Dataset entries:
>>>>>

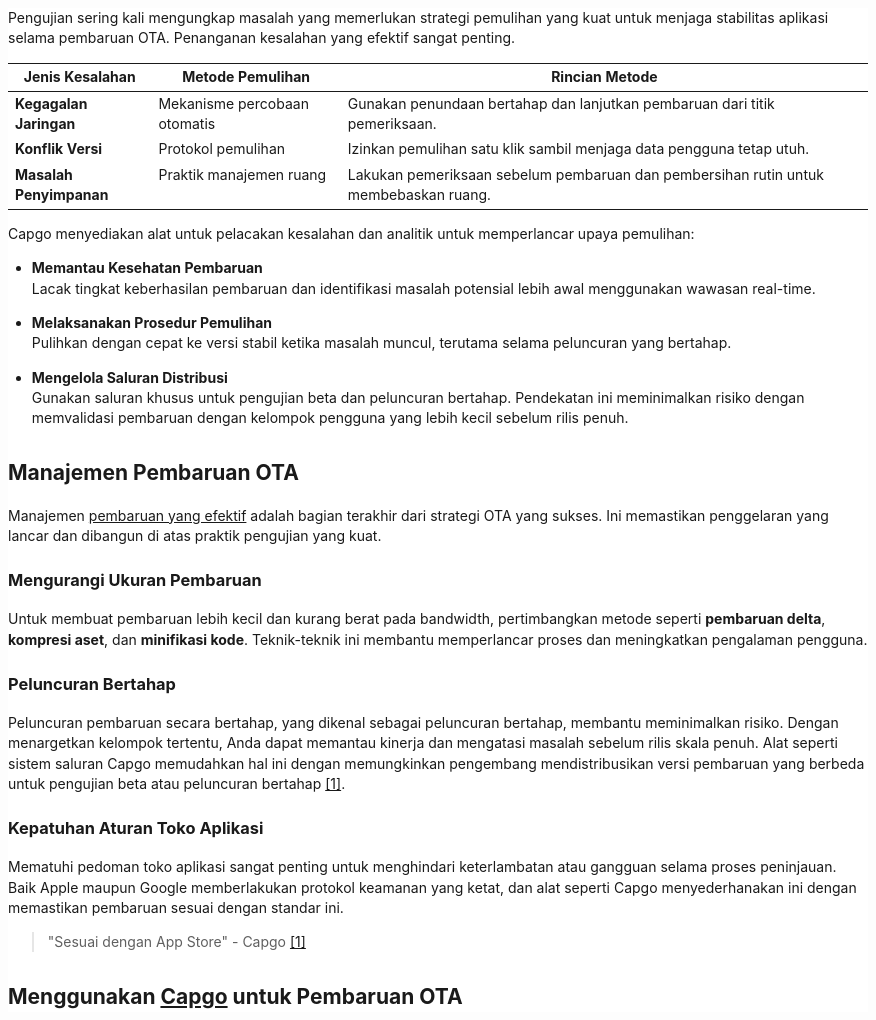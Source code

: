 Pengujian sering kali mengungkap masalah yang memerlukan strategi pemulihan yang kuat untuk menjaga stabilitas aplikasi selama pembaruan OTA. Penanganan kesalahan yang efektif sangat penting.

| Jenis Kesalahan | Metode Pemulihan | Rincian Metode |
| --- | --- | --- |
| **Kegagalan Jaringan** | Mekanisme percobaan otomatis | Gunakan penundaan bertahap dan lanjutkan pembaruan dari titik pemeriksaan. |
| **Konflik Versi** | Protokol pemulihan | Izinkan pemulihan satu klik sambil menjaga data pengguna tetap utuh. |
| **Masalah Penyimpanan** | Praktik manajemen ruang | Lakukan pemeriksaan sebelum pembaruan dan pembersihan rutin untuk membebaskan ruang. |

Capgo menyediakan alat untuk pelacakan kesalahan dan analitik untuk memperlancar upaya pemulihan:

-   **Memantau Kesehatan Pembaruan**  
    Lacak tingkat keberhasilan pembaruan dan identifikasi masalah potensial lebih awal menggunakan wawasan real-time.
    
-   **Melaksanakan Prosedur Pemulihan**  
    Pulihkan dengan cepat ke versi stabil ketika masalah muncul, terutama selama peluncuran yang bertahap.
    
-   **Mengelola Saluran Distribusi**  
    Gunakan saluran khusus untuk pengujian beta dan peluncuran bertahap. Pendekatan ini meminimalkan risiko dengan memvalidasi pembaruan dengan kelompok pengguna yang lebih kecil sebelum rilis penuh.
    

## Manajemen Pembaruan OTA

Manajemen [pembaruan yang efektif](https://capgo.app/docs/plugin/cloud-mode/manual-update/) adalah bagian terakhir dari strategi OTA yang sukses. Ini memastikan penggelaran yang lancar dan dibangun di atas praktik pengujian yang kuat.

### Mengurangi Ukuran Pembaruan

Untuk membuat pembaruan lebih kecil dan kurang berat pada bandwidth, pertimbangkan metode seperti **pembaruan delta**, **kompresi aset**, dan **minifikasi kode**. Teknik-teknik ini membantu memperlancar proses dan meningkatkan pengalaman pengguna.

### Peluncuran Bertahap

Peluncuran pembaruan secara bertahap, yang dikenal sebagai peluncuran bertahap, membantu meminimalkan risiko. Dengan menargetkan kelompok tertentu, Anda dapat memantau kinerja dan mengatasi masalah sebelum rilis skala penuh. Alat seperti sistem saluran Capgo memudahkan hal ini dengan memungkinkan pengembang mendistribusikan versi pembaruan yang berbeda untuk pengujian beta atau peluncuran bertahap [\[1\]](https://capgo.app/).

### Kepatuhan Aturan Toko Aplikasi

Mematuhi pedoman toko aplikasi sangat penting untuk menghindari keterlambatan atau gangguan selama proses peninjauan. Baik Apple maupun Google memberlakukan protokol keamanan yang ketat, dan alat seperti Capgo menyederhanakan ini dengan memastikan pembaruan sesuai dengan standar ini.

> "Sesuai dengan App Store" - Capgo [\[1\]](https://capgo.app/)

## Menggunakan [Capgo](https://capgo.app/) untuk Pembaruan OTA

<<<<<

WHAT THE EXERCISE ASKS = Which lines run from the one containing "Mematuhi pedoman toko" to the final line of the entries? Return those lines exactly, and only those.

TASK RESPONSE =
Mematuhi pedoman toko aplikasi sangat penting untuk menghindari keterlambatan atau gangguan selama proses peninjauan. Baik Apple maupun Google memberlakukan protokol keamanan yang ketat, dan alat seperti Capgo menyederhanakan ini dengan memastikan pembaruan sesuai dengan standar ini.

> "Sesuai dengan App Store" - Capgo [\[1\]](https://capgo.app/)

## Menggunakan [Capgo](https://capgo.app/) untuk Pembaruan OTA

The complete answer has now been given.